▶ _What you should do_: Keyword search on "janno": report each line of the records that contains it.

►

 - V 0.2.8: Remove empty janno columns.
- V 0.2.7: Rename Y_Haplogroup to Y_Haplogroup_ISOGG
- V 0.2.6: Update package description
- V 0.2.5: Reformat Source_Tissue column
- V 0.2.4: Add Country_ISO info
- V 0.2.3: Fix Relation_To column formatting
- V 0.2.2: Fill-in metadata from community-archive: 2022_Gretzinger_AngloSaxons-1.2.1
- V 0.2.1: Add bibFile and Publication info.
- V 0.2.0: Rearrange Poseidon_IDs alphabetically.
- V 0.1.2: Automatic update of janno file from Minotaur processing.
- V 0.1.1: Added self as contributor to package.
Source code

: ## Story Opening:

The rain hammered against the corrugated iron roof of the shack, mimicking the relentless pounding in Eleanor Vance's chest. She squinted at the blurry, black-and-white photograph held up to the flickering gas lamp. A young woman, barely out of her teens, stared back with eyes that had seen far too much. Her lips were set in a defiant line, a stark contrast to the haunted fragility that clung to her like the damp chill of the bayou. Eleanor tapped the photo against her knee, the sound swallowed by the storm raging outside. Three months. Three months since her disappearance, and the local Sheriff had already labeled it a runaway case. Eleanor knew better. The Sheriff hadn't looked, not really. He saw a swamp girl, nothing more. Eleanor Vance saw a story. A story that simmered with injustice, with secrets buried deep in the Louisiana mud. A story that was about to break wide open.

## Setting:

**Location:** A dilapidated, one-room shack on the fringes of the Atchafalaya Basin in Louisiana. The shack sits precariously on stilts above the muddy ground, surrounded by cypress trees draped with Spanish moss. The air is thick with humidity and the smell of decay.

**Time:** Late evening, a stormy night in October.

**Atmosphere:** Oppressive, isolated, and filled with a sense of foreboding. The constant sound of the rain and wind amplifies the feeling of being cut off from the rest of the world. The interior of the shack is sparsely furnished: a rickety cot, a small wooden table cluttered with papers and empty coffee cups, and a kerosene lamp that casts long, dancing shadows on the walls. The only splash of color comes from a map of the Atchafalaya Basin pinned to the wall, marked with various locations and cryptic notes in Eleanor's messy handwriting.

◄

▶ _Exercise output_:
 - V 0.2.8: Remove empty janno columns.
- V 0.1.2: Automatic update of janno file from Minotaur processing.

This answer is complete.